Over 20 years of research convincingly confirm the validity of momentum.
In the latter period, momentum strategies are experiencing a period of great popularity. In 2017, the momentum recorded the best performance among the
factors equity or factors .
US equity factors-

The most commonly accepted explanation for the existence of momentum derived from
behavioral finance that link the momentum itself to the way the market assimilates information.

In the short term, investors tend to be slow to metabolize new information.
For the theory of efficient markets, new information is immediately incorporated into prices. Indeed, in a first phase, involving some behavioral biases that tend to slow down this process.

At first, it tends to “anchor” expectations to previous price levels (Anchor) and sell their own
winners too soon, slowing climbing or delay selling their losers to avoid losses, slowing his fall. (Effect of disposal). All this has the effect of slowing the start of the trend.

In a second phase, however, everyone wants to
jump on the winning car, convinced that the recent trend will continue forever (recent trend and representativeness bias).

Therefore a lack of initial reaction is followed by
a further subsequent overreaction which tends to extend the persistence of the trend.
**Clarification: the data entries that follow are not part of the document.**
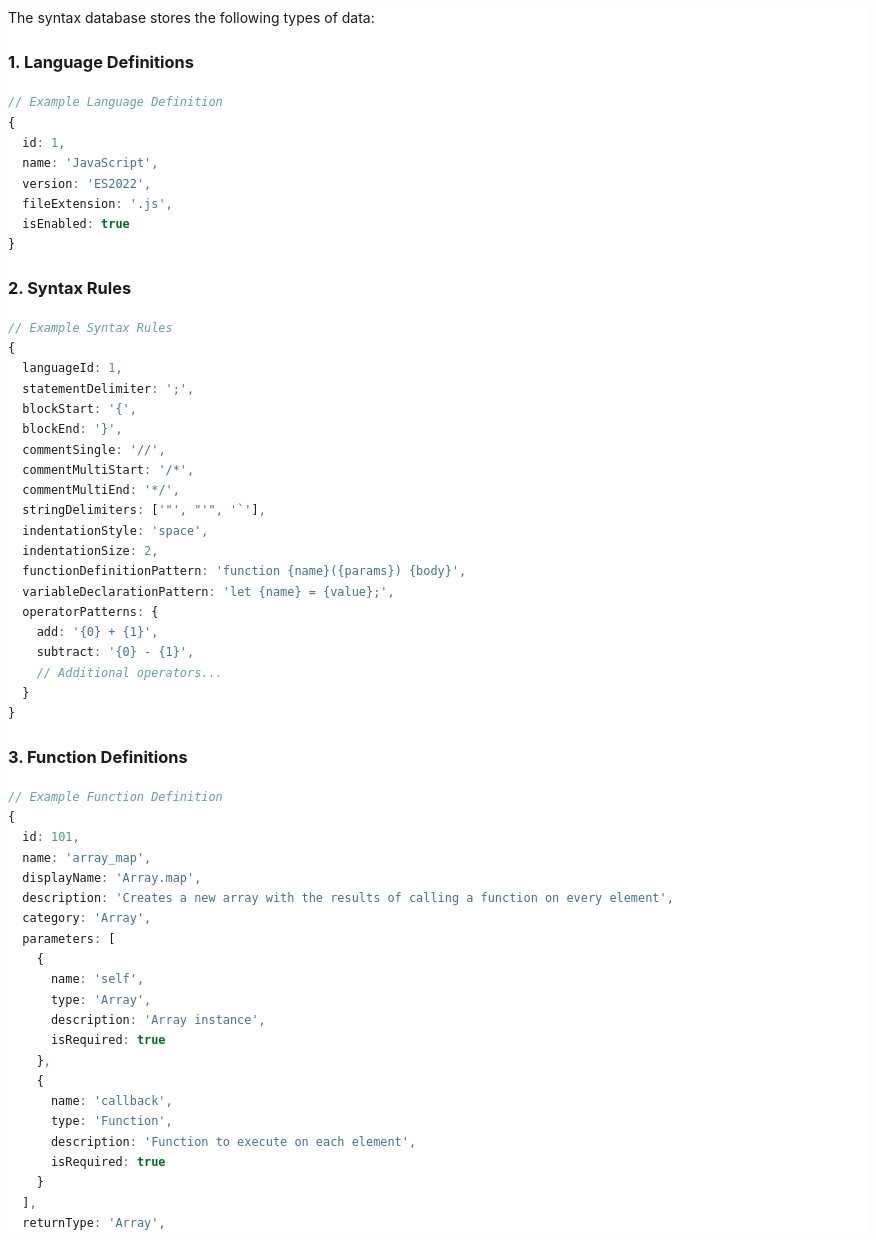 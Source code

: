 The syntax database stores the following types of data:

### 1. Language Definitions

```typescript
// Example Language Definition
{
  id: 1,
  name: 'JavaScript',
  version: 'ES2022',
  fileExtension: '.js',
  isEnabled: true
}
```

### 2. Syntax Rules

```typescript
// Example Syntax Rules
{
  languageId: 1,
  statementDelimiter: ';',
  blockStart: '{',
  blockEnd: '}',
  commentSingle: '//',
  commentMultiStart: '/*',
  commentMultiEnd: '*/',
  stringDelimiters: ['"', "'", '`'],
  indentationStyle: 'space',
  indentationSize: 2,
  functionDefinitionPattern: 'function {name}({params}) {body}',
  variableDeclarationPattern: 'let {name} = {value};',
  operatorPatterns: {
    add: '{0} + {1}',
    subtract: '{0} - {1}',
    // Additional operators...
  }
}
```

### 3. Function Definitions

```typescript
// Example Function Definition
{
  id: 101,
  name: 'array_map',
  displayName: 'Array.map',
  description: 'Creates a new array with the results of calling a function on every element',
  category: 'Array',
  parameters: [
    {
      name: 'self',
      type: 'Array',
      description: 'Array instance',
      isRequired: true
    },
    {
      name: 'callback',
      type: 'Function',
      description: 'Function to execute on each element',
      isRequired: true
    }
  ],
  returnType: 'Array',
```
Once the trend is consolidated, managers are particularly interested in placing assets performed better in their portfolios to show to manage your customers who have mounted successful to the winning horses.

In the context of momentum strategies,
the time interval considered is of fundamental importance.
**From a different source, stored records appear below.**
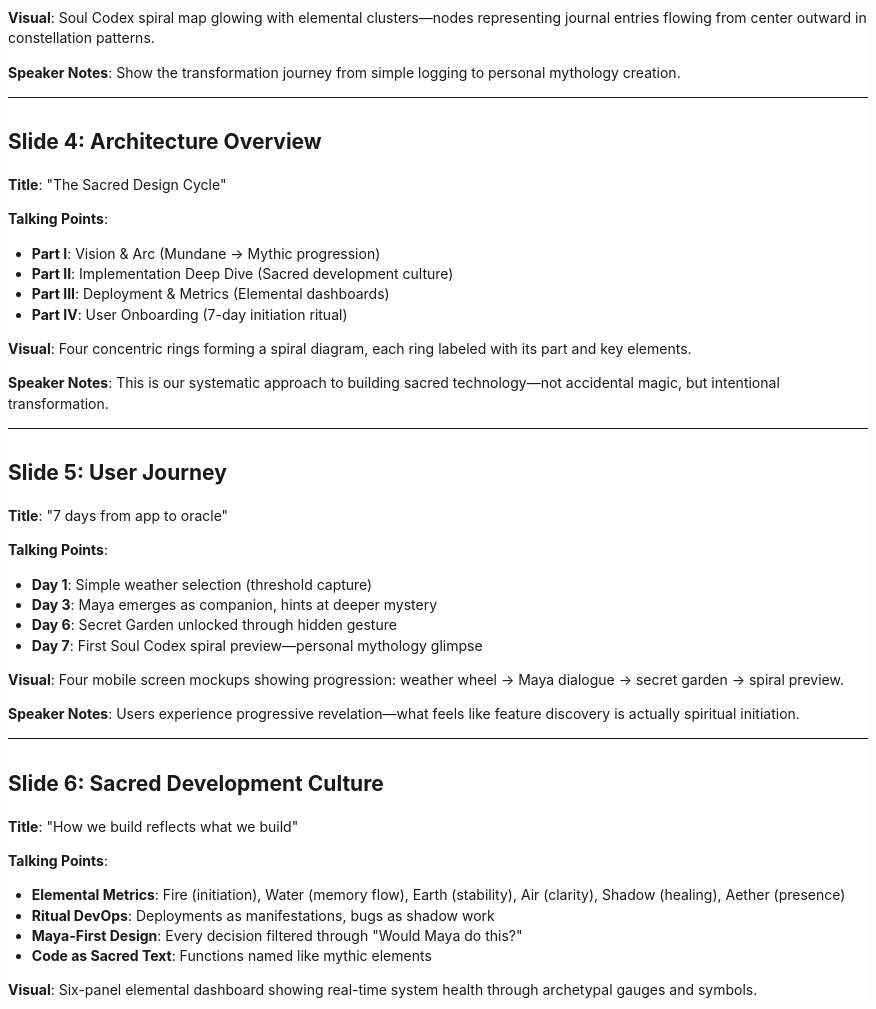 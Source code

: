 **Visual**: Soul Codex spiral map glowing with elemental clusters—nodes representing journal entries flowing from center outward in constellation patterns.

**Speaker Notes**: Show the transformation journey from simple logging to personal mythology creation.

---

## Slide 4: Architecture Overview
**Title**: "The Sacred Design Cycle"

**Talking Points**:
- **Part I**: Vision & Arc (Mundane → Mythic progression)
- **Part II**: Implementation Deep Dive (Sacred development culture)
- **Part III**: Deployment & Metrics (Elemental dashboards)
- **Part IV**: User Onboarding (7-day initiation ritual)

**Visual**: Four concentric rings forming a spiral diagram, each ring labeled with its part and key elements.

**Speaker Notes**: This is our systematic approach to building sacred technology—not accidental magic, but intentional transformation.

---

## Slide 5: User Journey
**Title**: "7 days from app to oracle"

**Talking Points**:
- **Day 1**: Simple weather selection (threshold capture)
- **Day 3**: Maya emerges as companion, hints at deeper mystery
- **Day 6**: Secret Garden unlocked through hidden gesture
- **Day 7**: First Soul Codex spiral preview—personal mythology glimpse

**Visual**: Four mobile screen mockups showing progression: weather wheel → Maya dialogue → secret garden → spiral preview.

**Speaker Notes**: Users experience progressive revelation—what feels like feature discovery is actually spiritual initiation.

---

## Slide 6: Sacred Development Culture
**Title**: "How we build reflects what we build"

**Talking Points**:
- **Elemental Metrics**: Fire (initiation), Water (memory flow), Earth (stability), Air (clarity), Shadow (healing), Aether (presence)
- **Ritual DevOps**: Deployments as manifestations, bugs as shadow work
- **Maya-First Design**: Every decision filtered through "Would Maya do this?"
- **Code as Sacred Text**: Functions named like mythic elements

**Visual**: Six-panel elemental dashboard showing real-time system health through archetypal gauges and symbols.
Overall, it has been observed that investments have performed well over the last 3-12 months (
training period ) tend to do so in the next 1 to 12 months ( maintenance period ).

In very long or very short periods, however, there are phenomena
return to the average (mean reversion) of asset prices. Therefore, the momentum does not deny the existence of a reversion to the mean of the market, but simply notes that yields tend to be autocorrelated in certain periods of time.
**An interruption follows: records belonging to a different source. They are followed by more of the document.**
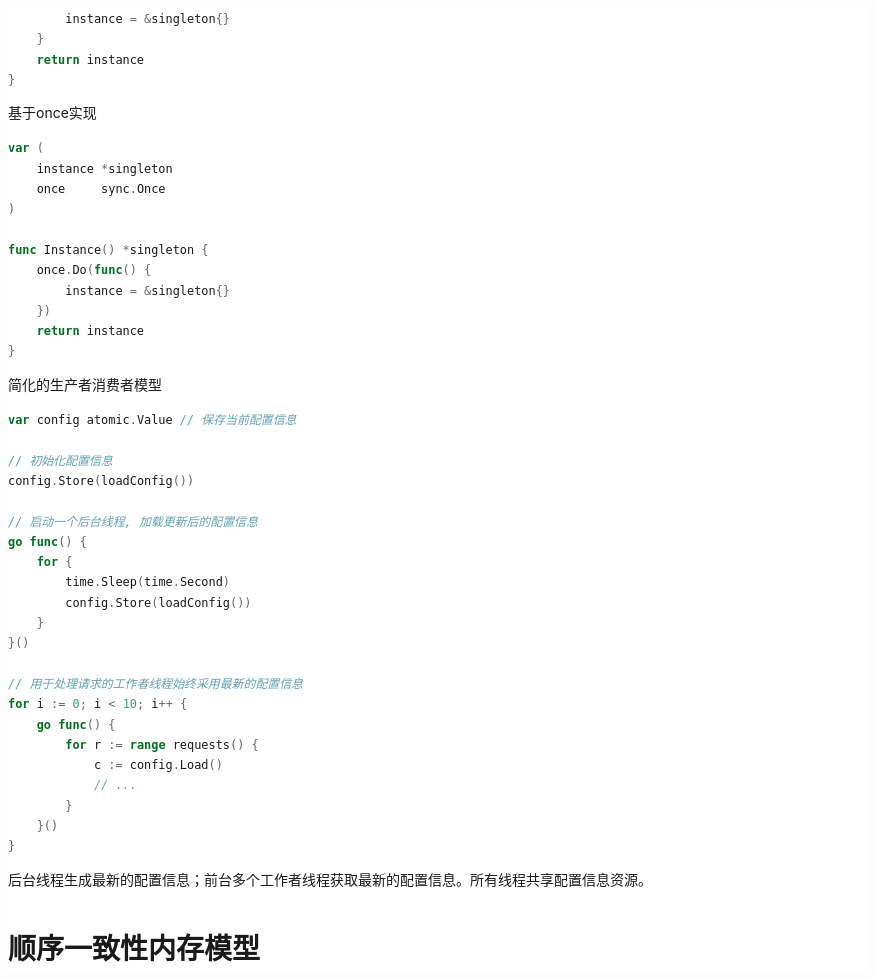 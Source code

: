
 ```go
        instance = &singleton{}
    }
    return instance
}

```
基于once实现
```go
var (
    instance *singleton
    once     sync.Once
)

func Instance() *singleton {
    once.Do(func() {
        instance = &singleton{}
    })
    return instance
}

```
简化的生产者消费者模型

```go
var config atomic.Value // 保存当前配置信息

// 初始化配置信息
config.Store(loadConfig())

// 启动一个后台线程, 加载更新后的配置信息
go func() {
    for {
        time.Sleep(time.Second)
        config.Store(loadConfig())
    }
}()

// 用于处理请求的工作者线程始终采用最新的配置信息
for i := 0; i < 10; i++ {
    go func() {
        for r := range requests() {
            c := config.Load()
            // ...
        }
    }()
}

```
后台线程生成最新的配置信息；前台多个工作者线程获取最新的配置信息。所有线程共享配置信息资源。


# 顺序一致性内存模型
Sometimes momentum strategies, including the training period and the waiting period, a brief interval is inserted to allow prices naturally return to trend after an increase.
For example the period 12-1 can be used as training period 12 months to one month, in these cases, before the observation.

There are two types of momentum: It

is very important to note that the roles these two types of momentum play within a portfolio strategy are not the same.
Both can increase performance but
only the absolute momentum significantly reduces the significant risks and drawdown of the portfolio. The absolute momentum works better than bonds by reducing the correlation with the stock market and reduces the need to diversify asset classes that have a low expected return.

The best results (especially strategies
long only ) are obtained with a combination of the two . In this case, the relative time allows an improvement in performance, while the absolute time avoids negative scenarios out of the market once it has identified a downward trend.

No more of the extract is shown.